A friend of mine was talking about a King of Sweden once being caught with his pants down, financially and literally. “And so what?” he argued. The old boy had led a tediously worthy existence, there has to be some perks to being King, he said. You’re head of state, what are they going to do – fire you and re-advertise your job? And when the head of such a liberal nation as Sweden can overlook it’s chief’s occasional grubby misdemeanour, it’s hardly a surprise when some African leaders get carried away.

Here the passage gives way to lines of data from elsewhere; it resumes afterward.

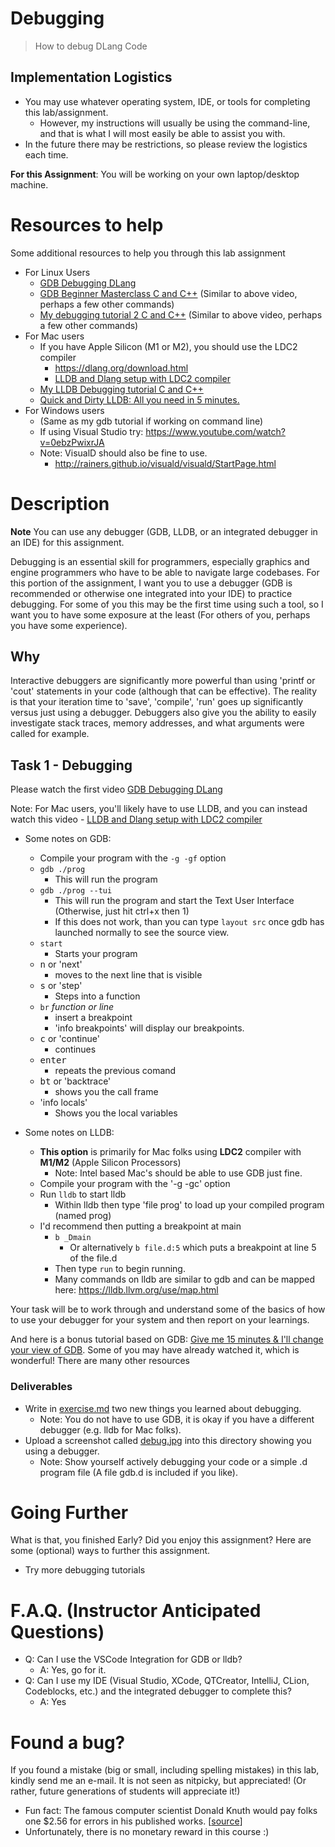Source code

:#  Debugging

<!-- <img align="right" src="./media/debugging.gif" width="300px" alt="picture"> -->

> How to debug DLang Code

## Implementation Logistics

- You may use whatever operating system, IDE, or tools for completing this lab/assignment.
	- However, my instructions will usually be using the command-line, and that is what I will most easily be able to assist you with.
- In the future there may be restrictions, so please review the logistics each time.

**For this Assignment**: You will be working on your own laptop/desktop machine.

# Resources to help

Some additional resources to help you through this lab assignment

- For Linux Users
	- [GDB Debugging DLang](https://youtu.be/NWsZrN7gXYg)
	- [GDB Beginner Masterclass C and C++](https://www.youtube.com/watch?v=MTkDTjdDP3c) (Similar to above video, perhaps a few other commands)
	- [My debugging tutorial 2 C and C++](https://youtu.be/RuMMw7pBtnw)  (Similar to above video, perhaps a few other commands)
- For Mac users
    - If you have Apple Silicon (M1 or M2), you should use the LDC2 compiler
        - https://dlang.org/download.html
        - [LLDB and Dlang setup with LDC2 compiler](https://drive.google.com/file/d/1YMOEE2f4lOl8Lcedtknu3Q6eqR4yGSO-/view?usp=sharing)
	- [My LLDB Debugging tutorial C and C++](https://www.youtube.com/watch?v=v_C1cvo1biI)
	- [Quick and Dirty LLDB: All you need in 5 minutes.
](https://www.youtube.com/watch?v=3BkEOvI36Ds)
- For Windows users
	- (Same as my gdb tutorial if working on command line)
	- If using Visual Studio try: https://www.youtube.com/watch?v=0ebzPwixrJA
	- Note: VisualD should also be fine to use.
	    - http://rainers.github.io/visuald/visuald/StartPage.html

# Description

**Note** You can use any debugger (GDB, LLDB, or an integrated debugger in an IDE) for this assignment.

Debugging is an essential skill for programmers, especially graphics and engine programmers who have to be able to navigate large codebases. For this portion of the assignment, I want you to use a debugger (GDB is recommended or otherwise one integrated into your IDE) to practice debugging. For some of you this may be the first time using such a tool, so I want you to have some exposure at the least (For others of you, perhaps you have some experience).

## Why

Interactive debuggers are significantly more powerful than using 'printf or 'cout' statements in your code (although that can be effective). The reality is that your iteration time to 'save', 'compile', 'run' goes up significantly versus just using a debugger. Debuggers also give you the ability to easily investigate stack traces, memory addresses, and what arguments were called for example. 

## Task 1 - Debugging

Please watch the first video [GDB Debugging DLang](https://youtu.be/NWsZrN7gXYg)

Note: For Mac users, you'll likely have to use LLDB, and you can instead watch this video - [LLDB and Dlang setup with LDC2 compiler](https://drive.google.com/file/d/1YMOEE2f4lOl8Lcedtknu3Q6eqR4yGSO-/view?usp=sharing)


* Some notes on GDB:
	* Compile your program with the `-g -gf` option
	* `gdb ./prog `
		* This will run the program
	* `gdb ./prog --tui`
		* This will run the program and start the Text User Interface (Otherwise, just hit ctrl+x then 1)
		* If this does not work, than you can type `layout src` once gdb has launched normally to see the source view.
	* `start` 
		* Starts your program
	* <kbd>n</kbd> or 'next'
		* moves to the next line that is visible
	* <kbd>s</kbd> or 'step'
		* Steps into a function
	* `br` *function or line*
		* insert a breakpoint
		* 'info breakpoints' will display our breakpoints.
	* <kbd>c</kbd> or 'continue'
		* continues
	* <kbd>enter</kbd>
		* repeats the previous comand
	* <kbd>bt</kbd> or 'backtrace'
		* shows you the call frame
	* 'info locals'
		* Shows you the local variables
		
* Some notes on LLDB:
    * **This option** is primarily for Mac folks using **LDC2** compiler with **M1/M2** (Apple Silicon Processors)
        * Note: Intel based Mac's should be able to use GDB just fine.
    * Compile your program with the '-g -gc' option
    * Run `lldb` to start lldb
        * Within lldb then type 'file prog' to load up your compiled program (named prog)
    * I'd recommend then putting a breakpoint at main
        * `b _Dmain`
        	* Or alternatively `b file.d:5` which puts a breakpoint at line 5 of the file.d
        * Then type `run` to begin running.
        * Many commands on lldb are similar to gdb and can be mapped here: https://lldb.llvm.org/use/map.html

Your task will be to work through and understand some of the basics of how to use your debugger for your system and then report on your learnings.

And here is a bonus tutorial based on GDB: [Give me 15 minutes & I'll change your view of GDB](https://www.youtube.com/watch?v=PorfLSr3DDI). Some of you may have already watched it, which is wonderful! There are many other resources

### Deliverables

- Write in [exercise.md](./exercise.md) two new things you learned about debugging.
	- Note: You do not have to use GDB, it is okay if you have a different debugger (e.g. lldb for Mac folks).
- Upload a screenshot called [debug.jpg](./debug.jpg) into this directory showing you using a debugger.
	- Note: Show yourself actively debugging your code or a simple .d program file (A file gdb.d is included if you like).
 
# Going Further

What is that, you finished Early? Did you enjoy this assignment? Here are some (optional) ways to further this assignment.

- Try more debugging tutorials

# F.A.Q. (Instructor Anticipated Questions)

- Q: Can I use the VSCode Integration for GDB or lldb?
	- A: Yes, go for it. 
- Q: Can I use my IDE (Visual Studio, XCode, QTCreator, IntelliJ, CLion, Codeblocks, etc.) and the integrated debugger to complete this?
	- A: Yes

# Found a bug?

If you found a mistake (big or small, including spelling mistakes) in this lab, kindly send me an e-mail. It is not seen as nitpicky, but appreciated! (Or rather, future generations of students will appreciate it!)

- Fun fact: The famous computer scientist Donald Knuth would pay folks one $2.56 for errors in his published works. [[source](https://en.wikipedia.org/wiki/Knuth_reward_check)]
- Unfortunately, there is no monetary reward in this course :)
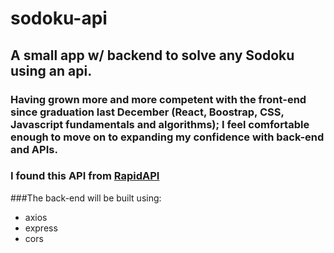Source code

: # sodoku-api

## A small app w/ backend to solve any Sodoku using an api.

### Having grown more and more competent with the front-end since graduation last December (React, Boostrap, CSS, Javascript fundamentals and algorithms); I feel comfortable enough to move on to expanding my confidence with back-end and APIs.

### I found this API from [RapidAPI](https://www.rapidapi.com)

###The back-end will be built using:
- axios
- express
- cors

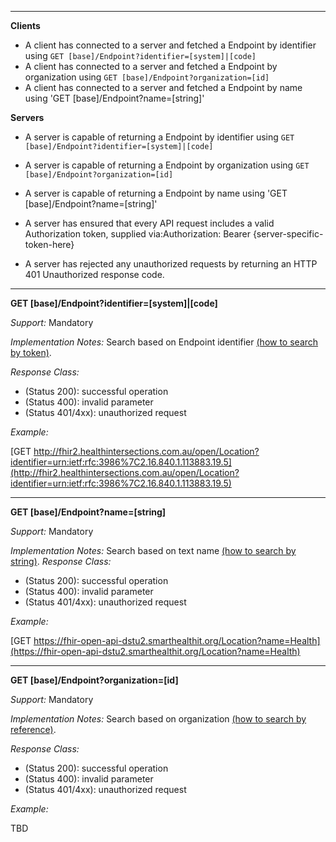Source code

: 



-------------------------

**Clients**

-  A client has connected to a server and fetched a Endpoint by identifier using `GET [base]/Endpoint?identifier=[system]|[code]`
- A client has connected to a server and fetched a Endpoint by organization using `GET [base]/Endpoint?organization=[id]`
- A client has connected to a server and fetched a Endpoint by name using 'GET [base]/Endpoint?name=[string]'

**Servers**

- A server is capable of returning a Endpoint by identifier using `GET [base]/Endpoint?identifier=[system]|[code]`
- A server is capable of returning a Endpoint  by organization using `GET [base]/Endpoint?organization=[id]`
- A server is capable of returning a Endpoint by name using 'GET [base]/Endpoint?name=[string]'

-   A server has ensured that every API request includes a valid Authorization token, supplied via:Authorization: Bearer {server-specific-token-here}
-   A server has rejected any unauthorized requests by returning an HTTP 401 Unauthorized response code.

-----------

**GET [base]/Endpoint?identifier=[system]|[code]**

*Support:* Mandatory

*Implementation Notes:*  Search based on Endpoint identifier  [(how to search by token)].

*Response Class:*

-   (Status 200): successful operation
-   (Status 400): invalid parameter
-   (Status 401/4xx): unauthorized request


*Example:*

[GET http://fhir2.healthintersections.com.au/open/Location?identifier=urn:ietf:rfc:3986%7C2.16.840.1.113883.19.5](http://fhir2.healthintersections.com.au/open/Location?identifier=urn:ietf:rfc:3986%7C2.16.840.1.113883.19.5)

-----------


**GET [base]/Endpoint?name=[string]**

*Support:* Mandatory

*Implementation Notes:* Search based on text name [(how to search by string)].
*Response Class:*

-   (Status 200): successful operation
-   (Status 400): invalid parameter
-   (Status 401/4xx): unauthorized request


*Example:*

[GET https://fhir-open-api-dstu2.smarthealthit.org/Location?name=Health](https://fhir-open-api-dstu2.smarthealthit.org/Location?name=Health)

-----------


**GET [base]/Endpoint?organization=[id]**

*Support:* Mandatory

*Implementation Notes:* Search based on organization  [(how to search by reference)].

*Response Class:*

-   (Status 200): successful operation
-   (Status 400): invalid parameter
-   (Status 401/4xx): unauthorized request


*Example:*

TBD


  [(how to search by reference)]: http://hl7.org/fhir/DSTU2/search.html#reference
  [(how to search by token)]: http://hl7.org/fhir/DSTU2/search.html#token
 [(how to search by date)]: http://hl7.org/fhir/DSTU2/search.html#date
 [(how to search by string)]: http://hl7.org/fhir/DSTU2/search.html#string
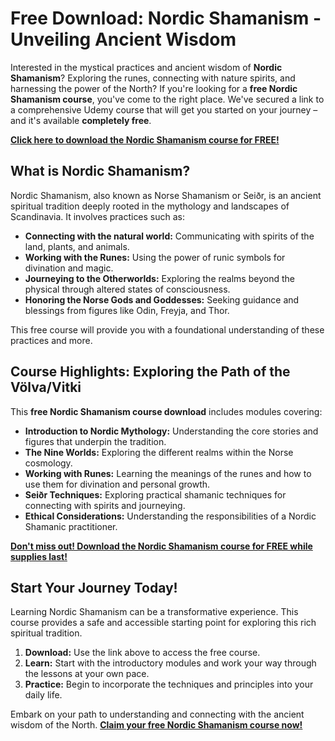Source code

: # Free Download: Nordic Shamanism - Unveiling Ancient Wisdom

Interested in the mystical practices and ancient wisdom of **Nordic Shamanism**? Exploring the runes, connecting with nature spirits, and harnessing the power of the North? If you're looking for a **free Nordic Shamanism course**, you've come to the right place. We've secured a link to a comprehensive Udemy course that will get you started on your journey – and it's available **completely free**.

[**Click here to download the Nordic Shamanism course for FREE!**](https://udemywork.com/nordic-shamanism)

## What is Nordic Shamanism?

Nordic Shamanism, also known as Norse Shamanism or Seiðr, is an ancient spiritual tradition deeply rooted in the mythology and landscapes of Scandinavia. It involves practices such as:

*   **Connecting with the natural world:** Communicating with spirits of the land, plants, and animals.
*   **Working with the Runes:** Using the power of runic symbols for divination and magic.
*   **Journeying to the Otherworlds:** Exploring the realms beyond the physical through altered states of consciousness.
*   **Honoring the Norse Gods and Goddesses:** Seeking guidance and blessings from figures like Odin, Freyja, and Thor.

This free course will provide you with a foundational understanding of these practices and more.

## Course Highlights: Exploring the Path of the Völva/Vitki

This **free Nordic Shamanism course download** includes modules covering:

*   **Introduction to Nordic Mythology:** Understanding the core stories and figures that underpin the tradition.
*   **The Nine Worlds:** Exploring the different realms within the Norse cosmology.
*   **Working with Runes:** Learning the meanings of the runes and how to use them for divination and personal growth.
*   **Seiðr Techniques:** Exploring practical shamanic techniques for connecting with spirits and journeying.
*   **Ethical Considerations:** Understanding the responsibilities of a Nordic Shamanic practitioner.

[**Don't miss out! Download the Nordic Shamanism course for FREE while supplies last!**](https://udemywork.com/nordic-shamanism)

## Start Your Journey Today!

Learning Nordic Shamanism can be a transformative experience. This course provides a safe and accessible starting point for exploring this rich spiritual tradition.

1.  **Download:** Use the link above to access the free course.
2.  **Learn:** Start with the introductory modules and work your way through the lessons at your own pace.
3.  **Practice:** Begin to incorporate the techniques and principles into your daily life.

Embark on your path to understanding and connecting with the ancient wisdom of the North. **[Claim your free Nordic Shamanism course now!](https://udemywork.com/nordic-shamanism)**

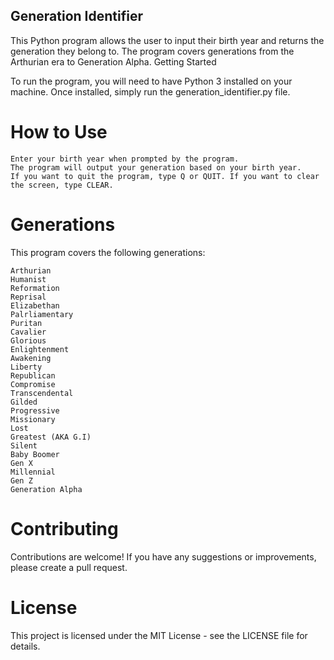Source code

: ## Generation Identifier

This Python program allows the user to input their birth year and returns the generation they belong to. The program covers generations from the Arthurian era to Generation Alpha.
Getting Started

To run the program, you will need to have Python 3 installed on your machine. Once installed, simply run the generation_identifier.py file.

# How to Use

    Enter your birth year when prompted by the program.
    The program will output your generation based on your birth year.
    If you want to quit the program, type Q or QUIT. If you want to clear the screen, type CLEAR.

# Generations

This program covers the following generations:

    Arthurian
    Humanist
    Reformation
    Reprisal
    Elizabethan
    Palrliamentary
    Puritan
    Cavalier
    Glorious
    Enlightenment
    Awakening
    Liberty
    Republican
    Compromise
    Transcendental
    Gilded
    Progressive
    Missionary
    Lost
    Greatest (AKA G.I)
    Silent
    Baby Boomer
    Gen X
    Millennial
    Gen Z
    Generation Alpha

# Contributing

Contributions are welcome! If you have any suggestions or improvements, please create a pull request.

# License

This project is licensed under the MIT License - see the LICENSE file for details.
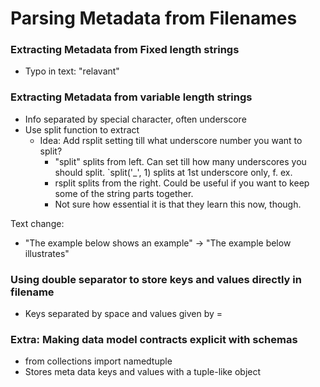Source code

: # Parsing Metadata from Filenames

### Extracting Metadata from Fixed length strings
- Typo in text: "relavant"

### Extracting Metadata from variable length strings
- Info separated by special character, often underscore
- Use split function to extract
    - Idea: Add rsplit setting till what underscore number you want to split?
        - "split" splits from left. Can set till how many underscores you should split. `split('_', 1) splits at 1st underscore only, f. ex.
        - rsplit splits from the right. Could be useful if you want to keep some of the string parts together.
        - Not sure how essential it is that they learn this now, though.

Text change:
- "The example below shows an example" &rarr; "The example below illustrates"

### Using double separator to store keys and values directly in filename

- Keys separated by space and values given by =

### Extra: Making data model contracts explicit with schemas

- from collections import namedtuple
- Stores meta data keys and values with a tuple-like object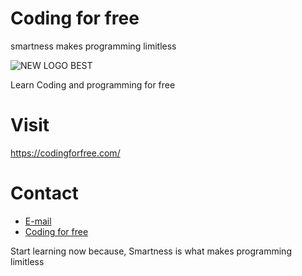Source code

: # Coding for free
smartness makes programming limitless

![NEW LOGO BEST](https://user-images.githubusercontent.com/94104126/183973038-dcb05d3c-883c-45c9-ae99-307f6c505f85.png)


Learn Coding and programming for free

# Visit
https://codingforfree.com/

# Contact
- [E-mail](Info@codingforfree.com)
- [Coding for free](https://codingforfree.com/)

Start learning now because, Smartness is what makes programming limitless


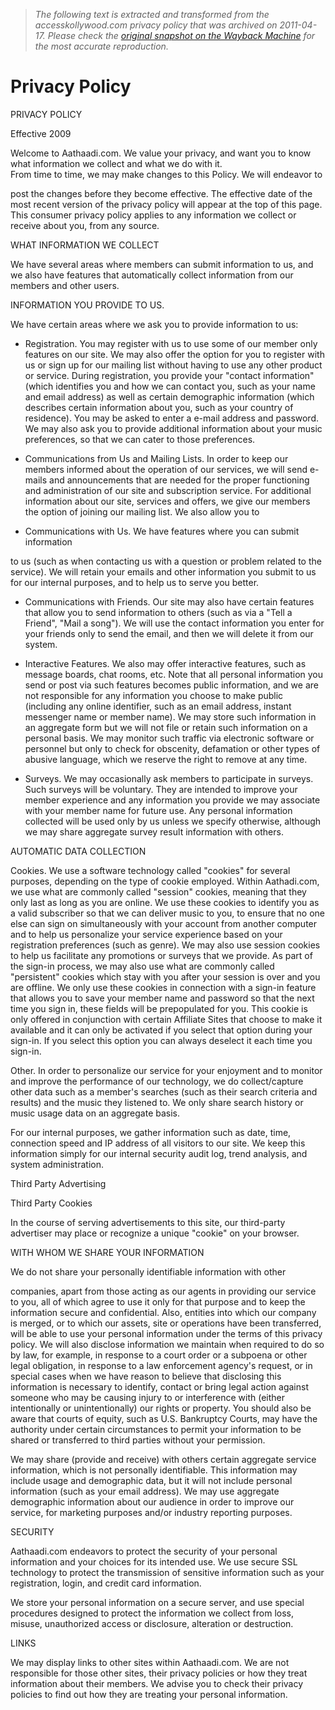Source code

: > *The following text is extracted and transformed from the accesskollywood.com privacy policy that was archived on 2011-04-17. Please check the [original snapshot on the Wayback Machine](https://web.archive.org/web/20110417020903id_/http%3A//accesskollywood.com/index.php%3Fview%3Darticle%26catid%3D38%253Aextras%26id%3D157%253Aprivacy-policy%26option%3Dcom_content%26Itemid%3D60) for the most accurate reproduction.*

# Privacy Policy

PRIVACY POLICY

Effective 2009

Welcome to Aathaadi.com. We value your privacy, and want you to know what information we collect and what we do with it.     
From time to time, we may make changes to this Policy. We will endeavor to 

post the changes before they become effective. The effective date of the most recent version of the privacy policy will appear at the top of this page. This consumer privacy policy applies to any information we collect or receive about you, from any source.

  
WHAT INFORMATION WE COLLECT

We have several areas where members can submit information to us, and we also have features that automatically collect information from our members and other users.

  
INFORMATION YOU PROVIDE TO US. 

We have certain areas where we ask you to provide information to us:

  
* Registration. You may register with us to use some of our member only features on our site. We may also offer the option for you to register with us or sign up for our mailing list without having to use any other product or service. During registration, you provide your "contact information" (which identifies you and how we can contact you, such as your name and email address) as well as certain demographic information (which describes certain information about you, such as your country of residence). You may be asked to enter a e-mail address and password. We may also ask you to provide additional information about your music preferences, so that we can cater to those preferences. 

  
* Communications from Us and Mailing Lists. In order to keep our members informed about the operation of our services, we will send e-mails and announcements that are needed for the proper functioning and administration of our site and subscription service. For additional information about our site, services and offers, we give our members the option of joining our mailing list. We also allow you to 

  
* Communications with Us. We have features where you can submit information 

to us (such as when contacting us with a question or problem related to the service). We will retain your emails and other information you submit to us for our internal purposes, and to help us to serve you better.

  
* Communications with Friends. Our site may also have certain features that allow you to send information to others (such as via a "Tell a Friend", "Mail a song"). We will use the contact information you enter for your friends only to send the email, and then we will delete it from our system.

  
* Interactive Features. We also may offer interactive features, such as message boards, chat rooms, etc. Note that all personal information you send or post via such features becomes public information, and we are not responsible for any information you choose to make public (including any online identifier, such as an email address, instant messenger name or member name). We may store such information in an aggregate form but we will not file or retain such information on a personal basis. We may monitor such traffic via electronic software or personnel but only to check for obscenity, defamation or other types of abusive language, which we reserve the right to remove at any time.

  
* Surveys. We may occasionally ask members to participate in surveys. Such surveys will be voluntary. They are intended to improve your member experience and any information you provide we may associate with your member name for future use. Any personal information collected will be used only by us unless we specify otherwise, although we may share aggregate survey result information with others. 

  
AUTOMATIC DATA COLLECTION 

  
Cookies. We use a software technology called "cookies" for several purposes, depending on the type of cookie employed. Within Aathadi.com, we use what are commonly called "session" cookies, meaning that they only last as long as you are online. We use these cookies to identify you as a valid subscriber so that we can deliver music to you, to ensure that no one else can sign on simultaneously with your account from another computer and to help us personalize your service experience based on your registration preferences (such as genre). We may also use session cookies to help us facilitate any promotions or surveys that we provide. As part of the sign-in process, we may also use what are commonly called "persistent" cookies which stay with you after your session is over and you are offline. We only use these cookies in connection with a sign-in feature that allows you to save your member name and password so that the next time you sign in, these fields will be prepopulated for you. This cookie is only offered in conjunction with certain Affiliate Sites that choose to make it available and it can only be activated if you select that option during your sign-in. If you select this option you can always deselect it each time you sign-in. 

  
Other. In order to personalize our service for your enjoyment and to monitor and improve the performance of our technology, we do collect/capture other data such as a member's searches (such as their search criteria and results) and the music they listened to. We only share search history or music usage data on an aggregate basis. 

  
For our internal purposes, we gather information such as date, time, connection speed and IP address of all visitors to our site. We keep this information simply for our internal security audit log, trend analysis, and system administration.

  
Third Party Advertising

Third Party Cookies

In the course of serving advertisements to this site, our third-party advertiser may place or recognize a unique "cookie" on your browser.

  
WITH WHOM WE SHARE YOUR INFORMATION 

  
We do not share your personally identifiable information with other 

companies, apart from those acting as our agents in providing our service to you, all of which agree to use it only for that purpose and to keep the information secure and confidential. Also, entities into which our company is merged, or to which our assets, site or operations have been transferred, will be able to use your personal information under the terms of this privacy policy. We will also disclose information we maintain when required to do so by law, for example, in response to a court order or a subpoena or other legal obligation, in response to a law enforcement agency's request, or in special cases when we have reason to believe that disclosing this information is necessary to identify, contact or bring legal action against someone who may be causing injury to or interference with (either intentionally or unintentionally) our rights or property. You should also be aware that courts of equity, such as U.S. Bankruptcy Courts, may have the authority under certain circumstances to permit your information to be shared or transferred to third parties without your permission. 

  
We may share (provide and receive) with others certain aggregate service information, which is not personally identifiable. This information may include usage and demographic data, but it will not include personal information (such as your email address). We may use aggregate demographic information about our audience in order to improve our service, for marketing purposes and/or industry reporting purposes.

  
SECURITY 

  
Aathaadi.com endeavors to protect the security of your personal information and your choices for its intended use. We use secure SSL technology to protect the transmission of sensitive information such as your registration, login, and credit card information. 

  
We store your personal information on a secure server, and use special procedures designed to protect the information we collect from loss, misuse, unauthorized access or disclosure, alteration or destruction. 

  
LINKS 

  
We may display links to other sites within Aathaadi.com. We are not responsible for those other sites, their privacy policies or how they treat information about their members. We advise you to check their privacy policies to find out how they are treating your personal information. 

[](http://www.google.com/bookmarks/ "Google!") [](https://www.facebook.com/ "Facebook!")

When I first saw this little photograph I assumed it was a fake. A Concorde standing in front of a newly built African hut style terminal building. But it happened. In the 1980s Mobutu Sese Seko Koko Ngbendu wa za Banga (meaning; All-powerful warrior, who because of endurance and an inflexible will to win, will go from conquest to conquest leaving fire in his wake) built it in a village called Gbadolite, a remote outpost in Zaire. Mobutu was born here and, gorged on billions of dollars of his nation’s wealth from natural resources and foreign aid, returned to Gbadolite to build a 3200m long runway in a mud hut village that had no roads. He also built a palace, a hydro-electric dam and a Coca-Cola bottling plant. His choice of car (remembering that MotorPunk is mostly a motoring magazine) was, predictably, the Mercedes-Benz 600. It would probably be quicker to list 600 owners who weren’t narcissistic megalomaniacs; this rather short short-list would include the King of Thailand, Jay Kay, Pablo Escobar and Jeremy Clarkson. Actually, I’m not sure Clarkson qualifies. Anyway – Mobutu kept half a dozen at his summerhouse alone and for official duties a Laundaulet, one of 59 with a roll-back roof so everyone could admire his leopardskin hat.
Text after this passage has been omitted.